5 minute read

Hello, cybersecurity enthusiasts and white hackers!

murmur

This post is the result of my own research on Yara rule for Murmurhash2 hashing. How to use it for malware analysis in practice.

MurmurHash

MurmurHash2A is a non-cryptographic hash function optimized for performance and speed. It divides the input data into 4-byte blocks, applies bitwise operations and XORs to each block, and then uses a finalizer to produce the final hash result.

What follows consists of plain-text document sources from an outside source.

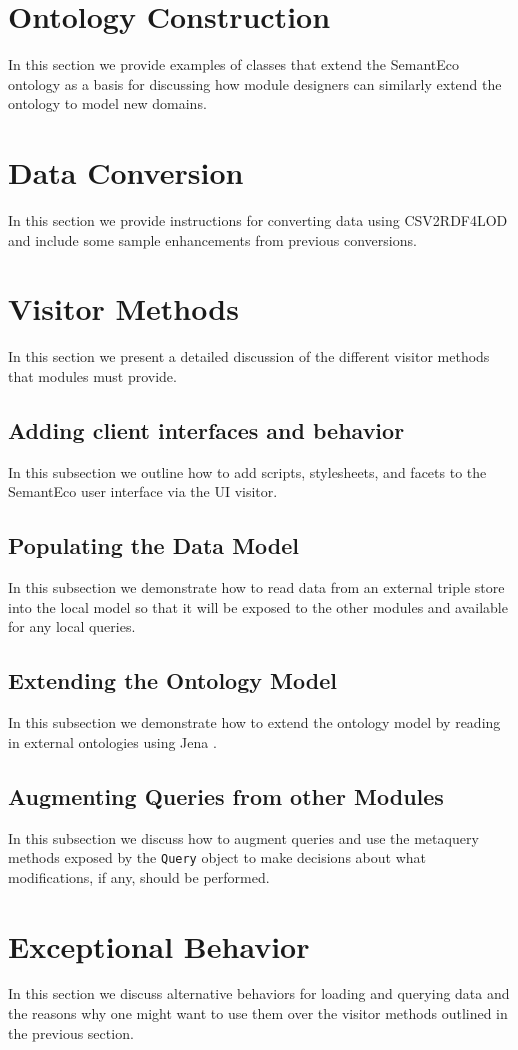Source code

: \documentclass[letterpaper]{report}
\begin{document}
\section{Ontology Construction}
In this section we provide examples of classes that extend the SemantEco ontology as a basis for discussing how module designers can similarly extend the ontology to model new domains.
\section{Data Conversion}
In this section we provide instructions for converting data using CSV2RDF4LOD \cite{lebo2011producing} and include some sample enhancements from previous conversions.
\section{Visitor Methods}
\label{visitors}
In this section we present a detailed discussion of the different visitor methods that modules must provide.
\subsection{Adding client interfaces and behavior}
In this subsection we outline how to add scripts, stylesheets, and facets to the SemantEco user interface via the UI visitor.
\subsection{Populating the Data Model}
In this subsection we demonstrate how to read data from an external triple store into the local model so that it will be exposed to the other modules and available for any local queries.
\subsection{Extending the Ontology Model}
In this subsection we demonstrate how to extend the ontology model by reading in external ontologies using Jena \cite{Jena}.
\subsection{Augmenting Queries from other Modules}
In this subsection we discuss how to augment queries and use the metaquery methods exposed by the \texttt{Query} object to make decisions about what modifications, if any, should be performed.
\section{Exceptional Behavior}
In this section we discuss alternative behaviors for loading and querying data and the reasons why one might want to use them over the visitor methods outlined in the previous section.
\end{document}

Here’s a high-level overview of the algorithm:

  1. divide the input data into 4-byte blocks.
  2. initialize a seed value, which is used to influence the final hash value.
  3. for each block, perform bitwise operations such as XORs, multiplications, and bit rotations to produce a new intermediate value, the calculation of the intermediate value includes the constant value 0x5bd1e995.
  4. XOR the intermediate value with the seed.
  5. Repeat steps 3 and 4 for each block.
  6. Use a finalizer to mix the intermediate value and produce the final hash value.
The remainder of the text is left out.